VietNamNet Bridge – Scientists say that Vietnam is not as rich in natural resources and minerals as people assume, and that the country must avoid squandering its available resources.




“Vietnam is a rich country with golden woods and silver sea” is what Vietnamese students hear from their teachers when going to school.

Tran Tan Van, head of the Ministry of Natural Resources and the Environment’s Institute of Geology and Mineral Resources, said that Vietnam ranks 13th in the world in terms of population, but its territorial area is small and the minerals are diverse, but the amount of minerals per head is modest.

There are many types of minerals, but mineral reserves are limited, especially precious minerals like gold.

He said Vietnam should not nurture the hope of developing mining into a key industry in as part of its socio-economic development strategy.

Van said in order to prevent “hunger for natural resources” in the next decades, Vietnam should think of exploiting the “hidden” minerals located deeply in the earth.

“The open-cast minerals or the mines in advantageous positions Vietnam found over the last 70 years have been almost fully exploited,” he said.

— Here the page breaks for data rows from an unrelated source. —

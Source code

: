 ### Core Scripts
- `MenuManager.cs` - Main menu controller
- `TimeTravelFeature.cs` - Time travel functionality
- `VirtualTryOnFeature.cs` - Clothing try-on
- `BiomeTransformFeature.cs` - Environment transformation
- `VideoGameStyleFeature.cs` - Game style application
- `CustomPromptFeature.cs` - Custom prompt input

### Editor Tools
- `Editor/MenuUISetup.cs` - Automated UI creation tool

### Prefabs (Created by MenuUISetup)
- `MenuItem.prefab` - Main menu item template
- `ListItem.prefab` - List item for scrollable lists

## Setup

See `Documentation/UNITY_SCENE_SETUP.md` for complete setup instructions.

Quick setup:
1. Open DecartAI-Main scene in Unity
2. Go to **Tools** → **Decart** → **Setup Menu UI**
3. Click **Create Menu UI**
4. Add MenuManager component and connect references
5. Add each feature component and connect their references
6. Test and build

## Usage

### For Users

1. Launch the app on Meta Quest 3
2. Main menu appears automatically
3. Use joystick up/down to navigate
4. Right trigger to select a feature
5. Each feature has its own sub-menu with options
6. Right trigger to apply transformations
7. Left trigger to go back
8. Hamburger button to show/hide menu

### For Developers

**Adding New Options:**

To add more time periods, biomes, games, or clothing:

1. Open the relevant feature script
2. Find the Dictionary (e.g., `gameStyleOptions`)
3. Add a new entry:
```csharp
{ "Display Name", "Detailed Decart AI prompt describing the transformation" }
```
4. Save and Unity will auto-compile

“Meanwhile, the demand for minerals is on the rise, which forces us to try to look for minerals located deeply in the earth,” he said, stressing that the mines being exploited will be exhausted in the near future.

An official of MONRE confirmed that looking for new mines and exploiting them is a top priority for the long term. He said in order to prevent the problem anticipated to take place in the future, it is necessary to take action now, or it will be too late.

The official said the ministry is moving ahead with two large-scale projects funded by the government, including one on assessing the uranium potential in Vietnam.

Van, at a conference held in Hanoi in January 2015, said that project developers have fulfilled the tasks assigned for 2014: clarifying radioactive potential of researched objects and delineating the areas that had potential for the next steps of research.

Dr. Nguyen Khac Vinh, President of the Vietnam Geology Federation, said a great deal of uranium ore had been found in the northeast, the mid-central region and the Central Highlands.

It is estimated that the total uranium reserve in Vietnam is about 218,000 tons of U308, which will provide materials for nuclear power plants in the future.